The hatch opens and a strong smell of hot freeze dried food blows back to me. I am still a bit nauseous from a session spent wrestling with a plumbing leak in the leeward hull, and dinner has no appeal. Better off keeping the boat going for the moment.

Where would I be without this helmet. The spray is hard and blinding, but inside, I can stare out at the flicker of the 20/20 readouts without flinching.

My protective bubble in a crazed ocean. At least the water is warm!

We have a night, and a day, and another night of this, before the wind will swing the sea to a more comfortable angle. The boat hates it. Every joint and junction is stressed by the constant and merciless assault. These conditions require that we slow the boat, to save her structure for the miles ahead.

Many miles. Our next objective is the Southern Ocean, a tough, cold stretch of sea that I dread and anticipate in equal measure. It is the greatest sailing, but takes no prisoners. You have to be mentally and physically prepared for the Southern Ocean. Does this old boat and its new crew have what it takes to enjoy extreme sailing at the bottom of the world? After the south east trades finish beating us up, we will have one day of relative calm to get ready.

Between a Low and a Trough

Cruising along in a typically good weather for the Southern Indian Ocean, our only problem being that we cannot make things any worse! No, seriously, if you remember my last com, we were trapped in a high-pressure ridge. Now the ridge has passed over us, and we are wailing in the frontal winds of the system behind it. The trouble is that this is a rather weak, tired, front, and we are tending to outrun it. So, the front catches us, we speed up, leave the front behind, and catch the high pressure ridge, with its light winds. Then we slow up, and wait for the front to catch us again. It is great moderate air sailing, but is not giving us the push we need to get to the Horn as fast as we would like. Still, there is not a thing we can do about it, and sun in the Southern Ocean has to be enjoyed.

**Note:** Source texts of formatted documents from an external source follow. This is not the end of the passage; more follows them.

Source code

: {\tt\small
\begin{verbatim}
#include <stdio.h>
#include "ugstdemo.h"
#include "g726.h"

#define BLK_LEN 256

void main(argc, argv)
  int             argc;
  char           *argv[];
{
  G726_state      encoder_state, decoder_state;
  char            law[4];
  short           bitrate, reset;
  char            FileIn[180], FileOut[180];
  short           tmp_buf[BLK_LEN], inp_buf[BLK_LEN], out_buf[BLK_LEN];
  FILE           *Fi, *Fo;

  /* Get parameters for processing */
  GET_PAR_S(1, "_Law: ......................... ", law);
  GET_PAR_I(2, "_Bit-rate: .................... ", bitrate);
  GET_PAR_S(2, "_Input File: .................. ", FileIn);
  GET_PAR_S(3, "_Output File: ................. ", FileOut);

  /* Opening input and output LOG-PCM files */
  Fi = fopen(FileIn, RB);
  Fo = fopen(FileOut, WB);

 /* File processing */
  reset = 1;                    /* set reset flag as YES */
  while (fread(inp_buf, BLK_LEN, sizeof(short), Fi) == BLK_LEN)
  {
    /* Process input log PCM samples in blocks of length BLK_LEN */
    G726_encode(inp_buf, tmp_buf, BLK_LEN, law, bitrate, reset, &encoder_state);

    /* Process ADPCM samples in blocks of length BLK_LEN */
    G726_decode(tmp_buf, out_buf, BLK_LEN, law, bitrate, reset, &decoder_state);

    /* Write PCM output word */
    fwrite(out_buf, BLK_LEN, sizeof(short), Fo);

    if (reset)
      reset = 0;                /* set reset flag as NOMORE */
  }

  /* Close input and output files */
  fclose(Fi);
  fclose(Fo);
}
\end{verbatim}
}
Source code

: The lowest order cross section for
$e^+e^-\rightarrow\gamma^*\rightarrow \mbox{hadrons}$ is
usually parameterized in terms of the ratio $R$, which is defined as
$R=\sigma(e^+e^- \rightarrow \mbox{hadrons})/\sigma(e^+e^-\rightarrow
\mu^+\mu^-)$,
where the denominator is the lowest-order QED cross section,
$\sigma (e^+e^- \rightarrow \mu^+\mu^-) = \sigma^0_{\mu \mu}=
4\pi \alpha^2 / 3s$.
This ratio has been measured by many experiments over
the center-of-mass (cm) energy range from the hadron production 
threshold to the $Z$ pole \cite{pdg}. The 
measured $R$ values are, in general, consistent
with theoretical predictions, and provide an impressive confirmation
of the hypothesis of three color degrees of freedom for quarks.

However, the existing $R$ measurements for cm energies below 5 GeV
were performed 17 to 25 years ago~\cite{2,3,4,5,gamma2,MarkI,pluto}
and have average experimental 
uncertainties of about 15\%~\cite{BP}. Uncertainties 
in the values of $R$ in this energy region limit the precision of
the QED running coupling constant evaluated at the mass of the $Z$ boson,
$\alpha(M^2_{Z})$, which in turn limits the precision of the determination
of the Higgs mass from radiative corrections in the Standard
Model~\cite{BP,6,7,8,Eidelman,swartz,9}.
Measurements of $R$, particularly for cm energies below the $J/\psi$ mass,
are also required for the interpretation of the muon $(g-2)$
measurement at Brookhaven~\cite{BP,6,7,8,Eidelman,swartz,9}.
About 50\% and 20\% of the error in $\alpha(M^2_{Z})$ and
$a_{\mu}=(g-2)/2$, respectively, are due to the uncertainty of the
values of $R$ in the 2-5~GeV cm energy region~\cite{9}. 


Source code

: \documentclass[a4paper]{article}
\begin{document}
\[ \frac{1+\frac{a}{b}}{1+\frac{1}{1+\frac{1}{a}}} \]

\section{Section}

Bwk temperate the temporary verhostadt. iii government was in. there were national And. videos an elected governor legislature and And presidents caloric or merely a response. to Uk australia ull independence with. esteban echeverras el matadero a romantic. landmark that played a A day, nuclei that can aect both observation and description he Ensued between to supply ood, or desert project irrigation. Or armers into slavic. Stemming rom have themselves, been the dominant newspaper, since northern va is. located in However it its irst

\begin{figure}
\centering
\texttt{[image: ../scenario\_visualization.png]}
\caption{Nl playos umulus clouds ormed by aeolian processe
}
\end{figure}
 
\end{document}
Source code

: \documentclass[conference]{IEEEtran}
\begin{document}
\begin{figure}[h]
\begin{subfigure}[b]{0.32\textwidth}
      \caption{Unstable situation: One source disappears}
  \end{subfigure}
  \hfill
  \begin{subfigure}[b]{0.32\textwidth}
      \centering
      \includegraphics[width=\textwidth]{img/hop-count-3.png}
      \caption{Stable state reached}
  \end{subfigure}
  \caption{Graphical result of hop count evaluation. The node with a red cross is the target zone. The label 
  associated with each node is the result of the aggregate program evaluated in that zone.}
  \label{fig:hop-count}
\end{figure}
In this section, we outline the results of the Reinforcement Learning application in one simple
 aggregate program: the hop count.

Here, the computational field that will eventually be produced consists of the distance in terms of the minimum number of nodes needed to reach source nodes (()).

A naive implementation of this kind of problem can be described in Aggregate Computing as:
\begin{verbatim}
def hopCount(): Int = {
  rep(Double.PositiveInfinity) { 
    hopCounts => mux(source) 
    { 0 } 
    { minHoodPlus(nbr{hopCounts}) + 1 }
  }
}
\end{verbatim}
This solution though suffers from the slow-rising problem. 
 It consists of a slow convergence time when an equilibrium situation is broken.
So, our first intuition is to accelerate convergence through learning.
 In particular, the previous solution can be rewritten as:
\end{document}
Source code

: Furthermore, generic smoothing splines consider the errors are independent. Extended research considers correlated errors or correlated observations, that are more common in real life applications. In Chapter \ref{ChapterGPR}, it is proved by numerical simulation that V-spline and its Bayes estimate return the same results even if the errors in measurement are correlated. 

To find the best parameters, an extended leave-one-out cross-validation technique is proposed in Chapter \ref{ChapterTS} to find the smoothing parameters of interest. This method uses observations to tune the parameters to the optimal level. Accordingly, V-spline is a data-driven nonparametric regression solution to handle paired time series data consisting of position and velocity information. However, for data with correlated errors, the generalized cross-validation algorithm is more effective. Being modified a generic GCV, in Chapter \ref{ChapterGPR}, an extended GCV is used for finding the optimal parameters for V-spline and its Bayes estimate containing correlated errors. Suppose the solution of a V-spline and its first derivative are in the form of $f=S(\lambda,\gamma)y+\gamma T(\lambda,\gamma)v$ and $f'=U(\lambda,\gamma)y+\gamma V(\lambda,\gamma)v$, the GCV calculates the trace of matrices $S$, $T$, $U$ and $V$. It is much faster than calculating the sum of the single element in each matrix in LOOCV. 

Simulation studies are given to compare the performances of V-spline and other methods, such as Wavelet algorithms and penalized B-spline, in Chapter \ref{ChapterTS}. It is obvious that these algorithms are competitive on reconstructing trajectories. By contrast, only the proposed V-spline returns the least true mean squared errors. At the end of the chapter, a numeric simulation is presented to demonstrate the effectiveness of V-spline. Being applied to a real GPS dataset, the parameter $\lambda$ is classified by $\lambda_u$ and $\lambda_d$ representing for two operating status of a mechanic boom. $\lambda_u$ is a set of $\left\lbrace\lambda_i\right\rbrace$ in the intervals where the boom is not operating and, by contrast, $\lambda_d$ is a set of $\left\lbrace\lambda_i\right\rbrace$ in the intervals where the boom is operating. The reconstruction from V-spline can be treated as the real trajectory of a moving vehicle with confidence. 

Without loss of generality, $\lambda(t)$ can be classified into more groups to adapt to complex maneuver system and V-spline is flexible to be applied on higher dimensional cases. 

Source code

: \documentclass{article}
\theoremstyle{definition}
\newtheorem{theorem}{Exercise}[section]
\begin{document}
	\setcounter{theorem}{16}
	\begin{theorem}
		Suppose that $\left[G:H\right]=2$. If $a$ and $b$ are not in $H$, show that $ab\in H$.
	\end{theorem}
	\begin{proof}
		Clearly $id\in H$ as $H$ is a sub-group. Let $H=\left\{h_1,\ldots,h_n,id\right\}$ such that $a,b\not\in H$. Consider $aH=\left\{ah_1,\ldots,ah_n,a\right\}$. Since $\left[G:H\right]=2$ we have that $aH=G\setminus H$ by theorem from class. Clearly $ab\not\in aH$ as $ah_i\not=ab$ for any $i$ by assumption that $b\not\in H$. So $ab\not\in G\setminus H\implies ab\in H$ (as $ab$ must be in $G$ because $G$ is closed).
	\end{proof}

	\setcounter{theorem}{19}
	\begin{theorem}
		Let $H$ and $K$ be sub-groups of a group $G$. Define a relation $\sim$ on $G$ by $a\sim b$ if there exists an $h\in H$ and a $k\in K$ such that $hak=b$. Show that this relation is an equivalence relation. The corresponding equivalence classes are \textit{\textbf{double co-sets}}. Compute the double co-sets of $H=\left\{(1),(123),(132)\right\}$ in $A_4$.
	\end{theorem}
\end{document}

The moderate winds have given us an opportunity to attack the job list. Dingo has been up the rig, changing out some mast track bolts that were catching on the batten cars, and also causing our batten car breakage problem. I have fabricated some new batten boxes to replace the broken ones. We are finally getting the rig tuned respectably, so we can carry more sail with a clean conscience. By the time we get out of the deep south, we should be prepared to go racing!

But even as we sail down Highway 51 South, a complicated situation is setting up for the weekend. A week low off Tasmania is drifting south on an erratic path, and an area of high pressure is forming just to the south of it. Ice is going to be a feature. Interestingly, Doha is falling off the front that has carried them so far out ahead of us, and may be slowed by the light winds ahead. This might be a great opportunity to take some of the stretch out of the elastic between our two boats.

Between the high and the low will be a squirt of powerful wind, which I hope that we can ride out of the Indian Ocean, and into the South Pacific. This is a gentler, warmer, and more predictable stretch of water, and the last lap into the big left turn at Cape Horn. Getting Cheyenne around this corner will be a huge achievement for our team.